Instructions to follow: Beginning at the line that includes "para .NET (SDK v4)" in the entries below, print each line exactly as it appears, through the last one.

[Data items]
[Start of section]
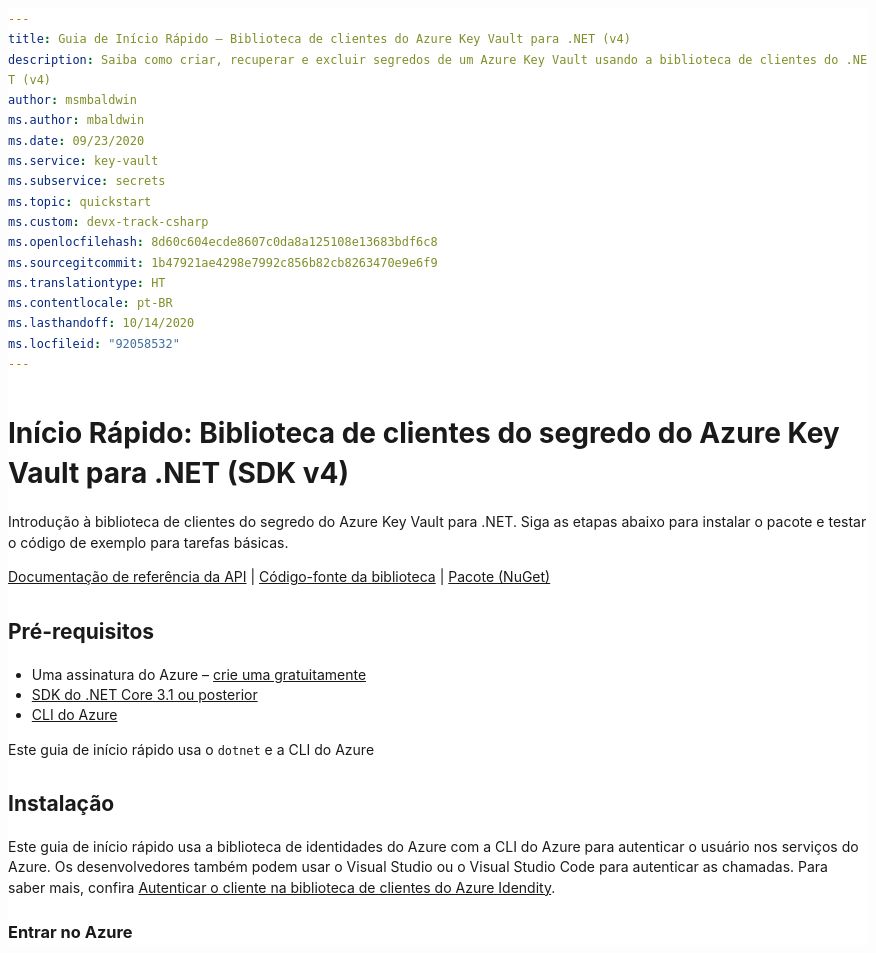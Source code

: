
 ```yaml
---
title: Guia de Início Rápido – Biblioteca de clientes do Azure Key Vault para .NET (v4)
description: Saiba como criar, recuperar e excluir segredos de um Azure Key Vault usando a biblioteca de clientes do .NET (v4)
author: msmbaldwin
ms.author: mbaldwin
ms.date: 09/23/2020
ms.service: key-vault
ms.subservice: secrets
ms.topic: quickstart
ms.custom: devx-track-csharp
ms.openlocfilehash: 8d60c604ecde8607c0da8a125108e13683bdf6c8
ms.sourcegitcommit: 1b47921ae4298e7992c856b82cb8263470e9e6f9
ms.translationtype: HT
ms.contentlocale: pt-BR
ms.lasthandoff: 10/14/2020
ms.locfileid: "92058532"
---
```

# <a name="quickstart-azure-key-vault-secret-client-library-for-net-sdk-v4"></a>Início Rápido: Biblioteca de clientes do segredo do Azure Key Vault para .NET (SDK v4)

Introdução à biblioteca de clientes do segredo do Azure Key Vault para .NET. Siga as etapas abaixo para instalar o pacote e testar o código de exemplo para tarefas básicas.

[Documentação de referência da API](/dotnet/api/azure.security.keyvault.secrets?view=azure-dotnet&preserve-view=true) | [Código-fonte da biblioteca](https://github.com/Azure/azure-sdk-for-net/tree/master/sdk/keyvault) | [Pacote (NuGet)](https://www.nuget.org/packages/Azure.Security.KeyVault.Secrets/)

## <a name="prerequisites"></a>Pré-requisitos

* Uma assinatura do Azure – [crie uma gratuitamente](https://azure.microsoft.com/free/dotnet)
* [SDK do .NET Core 3.1 ou posterior](https://dotnet.microsoft.com/download/dotnet-core)
* [CLI do Azure](/cli/azure/install-azure-cli)

Este guia de início rápido usa o `dotnet` e a CLI do Azure

## <a name="setup"></a>Instalação

Este guia de início rápido usa a biblioteca de identidades do Azure com a CLI do Azure para autenticar o usuário nos serviços do Azure. Os desenvolvedores também podem usar o Visual Studio ou o Visual Studio Code para autenticar as chamadas. Para saber mais, confira [Autenticar o cliente na biblioteca de clientes do Azure Idendity](https://docs.microsoft.com/dotnet/api/overview/azure/identity-readme?#authenticate-the-client&preserve-view=true).

### <a name="sign-in-to-azure"></a>Entrar no Azure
[End of section]
Solution for this exercise:
# <a name="quickstart-azure-key-vault-secret-client-library-for-net-sdk-v4"></a>Início Rápido: Biblioteca de clientes do segredo do Azure Key Vault para .NET (SDK v4)

Introdução à biblioteca de clientes do segredo do Azure Key Vault para .NET. Siga as etapas abaixo para instalar o pacote e testar o código de exemplo para tarefas básicas.

[Documentação de referência da API](/dotnet/api/azure.security.keyvault.secrets?view=azure-dotnet&preserve-view=true) | [Código-fonte da biblioteca](https://github.com/Azure/azure-sdk-for-net/tree/master/sdk/keyvault) | [Pacote (NuGet)](https://www.nuget.org/packages/Azure.Security.KeyVault.Secrets/)

## <a name="prerequisites"></a>Pré-requisitos

* Uma assinatura do Azure – [crie uma gratuitamente](https://azure.microsoft.com/free/dotnet)
* [SDK do .NET Core 3.1 ou posterior](https://dotnet.microsoft.com/download/dotnet-core)
* [CLI do Azure](/cli/azure/install-azure-cli)

Este guia de início rápido usa o `dotnet` e a CLI do Azure

## <a name="setup"></a>Instalação

Este guia de início rápido usa a biblioteca de identidades do Azure com a CLI do Azure para autenticar o usuário nos serviços do Azure. Os desenvolvedores também podem usar o Visual Studio ou o Visual Studio Code para autenticar as chamadas. Para saber mais, confira [Autenticar o cliente na biblioteca de clientes do Azure Idendity](https://docs.microsoft.com/dotnet/api/overview/azure/identity-readme?#authenticate-the-client&preserve-view=true).

### <a name="sign-in-to-azure"></a>Entrar no Azure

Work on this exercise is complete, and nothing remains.